*** Given data ***

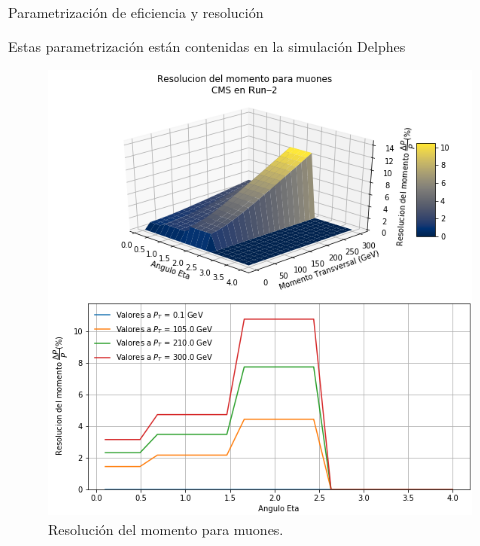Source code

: \begin{frame}{Parametrización de eficiencia y resolución}

Estas parametrizaci\'on est\'an contenidas en la simulaci\'on Delphes


    \begin{figure}[ht]
        \begin{minipage}[b]{0.45\linewidth}
            \centering
            \includegraphics[width=\textwidth]{Imag/Momentum_resolution_of_Muon_CMS.png}
            \caption{Resolución del momento para muones.}
            \label{fig:a}
        \end{minipage}
        \hspace{0.5cm}
        \begin{minipage}[b]{0.45\linewidth}
            \centering

\end{minipage}
\end{figure}
\end{frame}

*** End of Given data ***

*Instructions for the task*.
From the material above, tally every line that includes the word "frame" and state the count only.

*Solution to the exercise*.
2